Pola hubungan yang dekat, permainan rasa, intuisi, dan eksekusi visual, menempatkan karya seni mempunyai keragaman daya-daya dan kapasitas serta kemungkinan-kemungkinan yang dimiliki manusia untuk diungkapkan secara simbolik. Seni dikatakan sebagai ungkapan yang bersifat simbolik karena gejala dan unsur kehadirannya mempunyai petunjuk pada konsep-konsep yang dihidupi oleh komunitas maupun masyarakat tertentu. Hal demikianlah yang membuat sebuah karya seni berpijak pada kekuatan konsep dari simbolisasi secara fenomenologis dan mengakibatkan sebuah karya seni harus mampu mengantarkan orang atau penikmat ke suatu kumpulan makna.

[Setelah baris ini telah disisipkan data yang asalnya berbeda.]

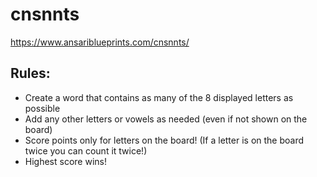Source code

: # cnsnnts

https://www.ansariblueprints.com/cnsnnts/


## Rules:
- Create a word that contains as many of the 8 displayed letters as possible
- Add any other letters or vowels as needed (even if not shown on the board)
- Score points only for letters on the board! (If a letter is on the board twice you can count it twice!)
- Highest score wins!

Karya seni lukis, seni patung, seni grafis, hingga yang bersifat reproduktif massal seperti film dan iklan, adalah karya visual yang terbentuk dari muatan-muatan. Muatan yang biasanya bernilai pada kebenaran, kejujuran, adiluhung, dianggap memberikan nilai batas pada karya visual. Nilai kesadaran yang seolah-olah memiliki kekuatan transendental yang menggerakkan muatan-muatan, mempunyai benang merah dari semua aktivitas berkaryanya, yaitu hasrat atau keinginan manusia.

Ini didasarkan pada keyakinan bahwa setiap manusia mempunyai pijakan pada hasrat dengan syarat. Karenanya, setiap karya seni menjadi alat untuk mengatasnamakan seni demi mengejar hasrat manusia. Karya-karya yang condong pada kekerasan atau pornografi, misalnya, pada akhirnya harus berhadap-hadapan dengan muatan yang menuntut kebenaran, keadilan, pencerahan, dan sebagainya.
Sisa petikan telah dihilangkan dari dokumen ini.